(Dataset entries)
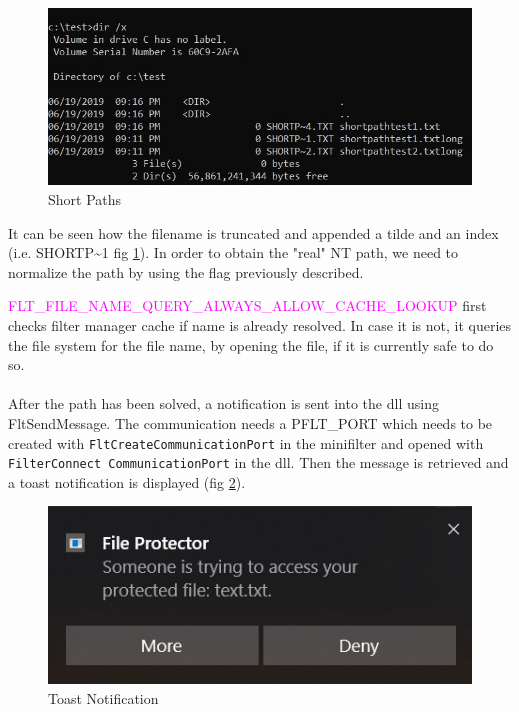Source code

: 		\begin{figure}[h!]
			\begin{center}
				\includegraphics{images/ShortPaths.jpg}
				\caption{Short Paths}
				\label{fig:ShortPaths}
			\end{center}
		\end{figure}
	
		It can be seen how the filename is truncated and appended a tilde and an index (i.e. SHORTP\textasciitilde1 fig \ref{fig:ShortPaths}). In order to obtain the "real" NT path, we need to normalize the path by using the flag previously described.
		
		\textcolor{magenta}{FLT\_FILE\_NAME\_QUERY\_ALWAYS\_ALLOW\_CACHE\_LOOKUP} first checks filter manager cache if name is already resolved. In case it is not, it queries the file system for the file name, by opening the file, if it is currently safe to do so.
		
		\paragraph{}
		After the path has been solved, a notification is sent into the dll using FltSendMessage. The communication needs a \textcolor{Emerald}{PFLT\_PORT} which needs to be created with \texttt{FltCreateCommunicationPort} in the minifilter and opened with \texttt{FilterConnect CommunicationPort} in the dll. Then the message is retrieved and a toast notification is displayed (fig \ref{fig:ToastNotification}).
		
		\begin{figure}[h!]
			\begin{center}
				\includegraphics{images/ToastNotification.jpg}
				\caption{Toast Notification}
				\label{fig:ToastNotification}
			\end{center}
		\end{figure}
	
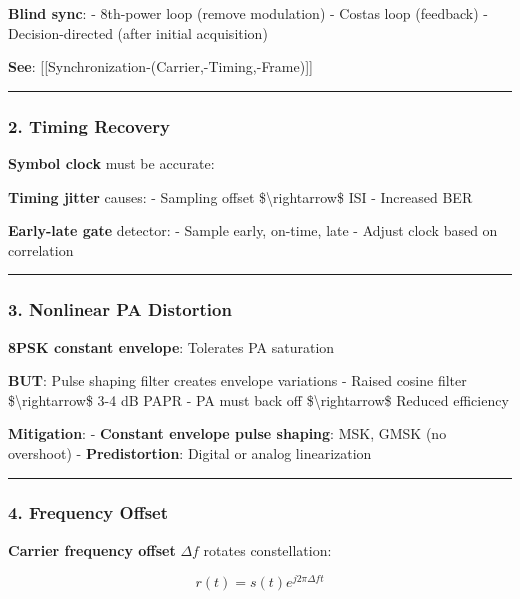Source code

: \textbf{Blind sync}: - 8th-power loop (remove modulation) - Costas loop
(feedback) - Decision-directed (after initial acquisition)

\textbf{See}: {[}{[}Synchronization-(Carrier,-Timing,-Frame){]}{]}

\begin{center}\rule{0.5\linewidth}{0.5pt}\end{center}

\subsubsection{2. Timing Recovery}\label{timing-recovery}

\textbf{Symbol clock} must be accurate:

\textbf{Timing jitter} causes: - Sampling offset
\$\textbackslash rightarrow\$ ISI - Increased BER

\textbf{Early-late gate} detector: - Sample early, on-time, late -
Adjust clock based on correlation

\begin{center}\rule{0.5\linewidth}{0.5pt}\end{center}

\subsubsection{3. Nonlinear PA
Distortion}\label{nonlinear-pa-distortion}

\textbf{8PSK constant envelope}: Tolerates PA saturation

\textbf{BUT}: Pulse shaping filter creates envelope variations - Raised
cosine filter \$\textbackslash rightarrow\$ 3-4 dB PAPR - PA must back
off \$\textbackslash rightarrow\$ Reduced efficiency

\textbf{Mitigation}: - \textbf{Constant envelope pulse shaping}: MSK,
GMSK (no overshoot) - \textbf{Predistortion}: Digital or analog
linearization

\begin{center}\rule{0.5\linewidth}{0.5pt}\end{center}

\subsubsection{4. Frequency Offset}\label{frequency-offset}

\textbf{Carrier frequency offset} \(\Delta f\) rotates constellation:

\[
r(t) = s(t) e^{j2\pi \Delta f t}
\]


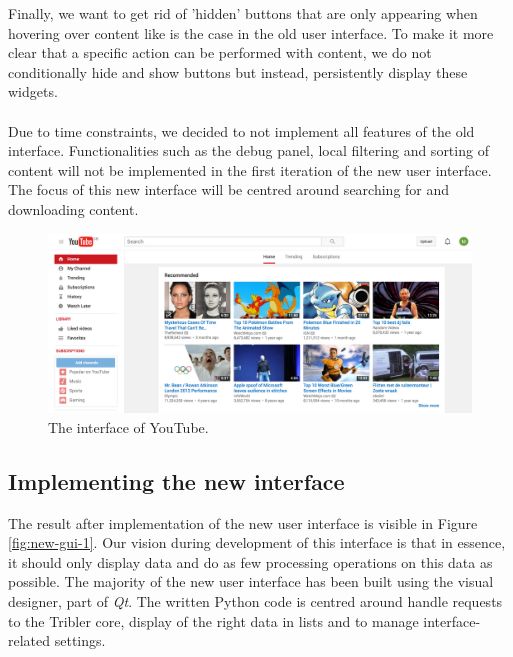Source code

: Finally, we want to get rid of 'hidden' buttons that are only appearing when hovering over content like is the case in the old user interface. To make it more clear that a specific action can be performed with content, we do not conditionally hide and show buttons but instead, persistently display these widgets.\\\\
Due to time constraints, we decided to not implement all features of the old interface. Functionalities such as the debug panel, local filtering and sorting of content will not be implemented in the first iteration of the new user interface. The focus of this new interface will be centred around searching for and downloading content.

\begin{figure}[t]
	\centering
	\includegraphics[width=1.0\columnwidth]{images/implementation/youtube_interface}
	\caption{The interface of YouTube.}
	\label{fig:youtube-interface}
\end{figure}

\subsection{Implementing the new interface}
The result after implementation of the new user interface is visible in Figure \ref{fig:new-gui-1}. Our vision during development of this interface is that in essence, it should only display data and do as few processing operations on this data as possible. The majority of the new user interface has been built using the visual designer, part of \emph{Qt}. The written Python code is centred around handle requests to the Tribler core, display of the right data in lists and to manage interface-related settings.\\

==

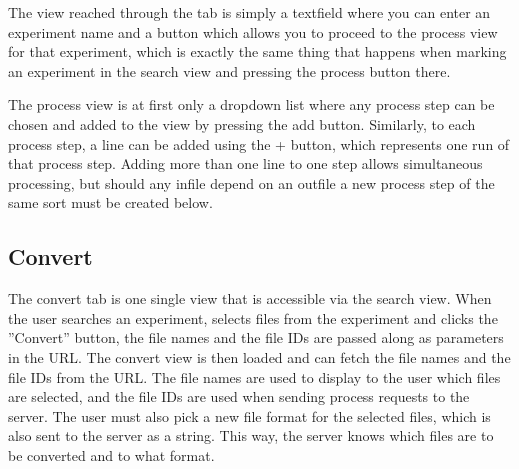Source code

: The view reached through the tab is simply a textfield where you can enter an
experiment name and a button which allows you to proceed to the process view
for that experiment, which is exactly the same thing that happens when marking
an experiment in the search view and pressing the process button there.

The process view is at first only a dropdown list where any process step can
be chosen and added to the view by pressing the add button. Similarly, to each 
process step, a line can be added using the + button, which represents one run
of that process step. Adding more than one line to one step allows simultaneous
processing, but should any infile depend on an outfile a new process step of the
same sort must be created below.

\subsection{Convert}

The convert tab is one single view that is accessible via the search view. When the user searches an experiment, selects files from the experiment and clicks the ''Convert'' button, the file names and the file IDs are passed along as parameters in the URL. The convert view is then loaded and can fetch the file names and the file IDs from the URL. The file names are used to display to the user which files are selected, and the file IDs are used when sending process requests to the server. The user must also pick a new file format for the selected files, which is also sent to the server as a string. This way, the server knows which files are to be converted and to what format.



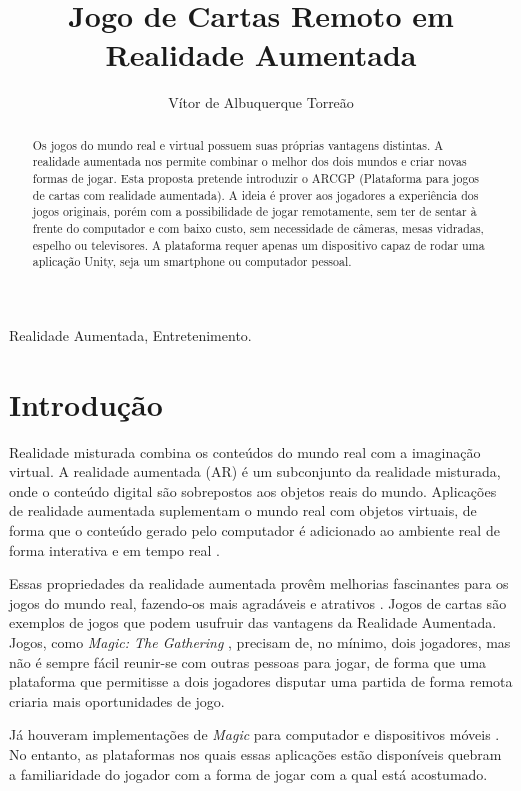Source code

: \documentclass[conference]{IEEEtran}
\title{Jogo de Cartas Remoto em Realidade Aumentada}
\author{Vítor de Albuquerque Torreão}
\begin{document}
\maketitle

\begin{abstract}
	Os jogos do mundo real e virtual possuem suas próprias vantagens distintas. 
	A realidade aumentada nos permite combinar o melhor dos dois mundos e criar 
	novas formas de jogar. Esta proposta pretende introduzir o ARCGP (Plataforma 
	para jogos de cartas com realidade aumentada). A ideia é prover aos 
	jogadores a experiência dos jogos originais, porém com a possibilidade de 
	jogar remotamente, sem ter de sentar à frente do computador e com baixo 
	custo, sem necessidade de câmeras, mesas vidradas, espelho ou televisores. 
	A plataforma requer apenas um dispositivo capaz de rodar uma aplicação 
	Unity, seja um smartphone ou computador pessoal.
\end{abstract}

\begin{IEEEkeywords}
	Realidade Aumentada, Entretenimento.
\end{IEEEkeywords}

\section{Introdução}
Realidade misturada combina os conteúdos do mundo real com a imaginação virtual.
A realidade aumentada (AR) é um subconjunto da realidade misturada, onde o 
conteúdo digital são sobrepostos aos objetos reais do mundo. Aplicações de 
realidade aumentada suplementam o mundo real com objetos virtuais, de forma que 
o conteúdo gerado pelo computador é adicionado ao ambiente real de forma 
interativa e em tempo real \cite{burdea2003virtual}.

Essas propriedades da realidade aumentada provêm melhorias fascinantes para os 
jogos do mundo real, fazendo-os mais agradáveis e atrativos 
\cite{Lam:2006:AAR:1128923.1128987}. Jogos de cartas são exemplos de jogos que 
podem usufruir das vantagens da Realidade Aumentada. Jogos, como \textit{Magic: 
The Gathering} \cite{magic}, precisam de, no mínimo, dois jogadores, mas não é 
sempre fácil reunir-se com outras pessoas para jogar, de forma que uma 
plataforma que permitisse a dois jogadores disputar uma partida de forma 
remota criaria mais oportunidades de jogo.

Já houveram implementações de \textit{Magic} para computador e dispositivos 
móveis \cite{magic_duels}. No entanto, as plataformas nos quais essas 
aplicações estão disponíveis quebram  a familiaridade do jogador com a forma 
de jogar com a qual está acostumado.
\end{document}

* ASSIGNMENT
Each line above from the one containing "It can be seen" through the one containing "variations - Raised" is to be returned verbatim. Nothing else, and no pictures.

* ANSWER AREA
		It can be seen how the filename is truncated and appended a tilde and an index (i.e. SHORTP\textasciitilde1 fig \ref{fig:ShortPaths}). In order to obtain the "real" NT path, we need to normalize the path by using the flag previously described.
		
		\textcolor{magenta}{FLT\_FILE\_NAME\_QUERY\_ALWAYS\_ALLOW\_CACHE\_LOOKUP} first checks filter manager cache if name is already resolved. In case it is not, it queries the file system for the file name, by opening the file, if it is currently safe to do so.
		
		\paragraph{}
		After the path has been solved, a notification is sent into the dll using FltSendMessage. The communication needs a \textcolor{Emerald}{PFLT\_PORT} which needs to be created with \texttt{FltCreateCommunicationPort} in the minifilter and opened with \texttt{FilterConnect CommunicationPort} in the dll. Then the message is retrieved and a toast notification is displayed (fig \ref{fig:ToastNotification}).
		
		\begin{figure}[h!]
			\begin{center}
				\includegraphics{images/ToastNotification.jpg}
				\caption{Toast Notification}
				\label{fig:ToastNotification}
			\end{center}
		\end{figure}
	
Source code

: \textbf{Blind sync}: - 8th-power loop (remove modulation) - Costas loop
(feedback) - Decision-directed (after initial acquisition)

\textbf{See}: {[}{[}Synchronization-(Carrier,-Timing,-Frame){]}{]}

\begin{center}\rule{0.5\linewidth}{0.5pt}\end{center}

\subsubsection{2. Timing Recovery}\label{timing-recovery}

\textbf{Symbol clock} must be accurate:

\textbf{Timing jitter} causes: - Sampling offset
\$\textbackslash rightarrow\$ ISI - Increased BER

\textbf{Early-late gate} detector: - Sample early, on-time, late -
Adjust clock based on correlation

\begin{center}\rule{0.5\linewidth}{0.5pt}\end{center}

\subsubsection{3. Nonlinear PA
Distortion}\label{nonlinear-pa-distortion}

\textbf{8PSK constant envelope}: Tolerates PA saturation

\textbf{BUT}: Pulse shaping filter creates envelope variations - Raised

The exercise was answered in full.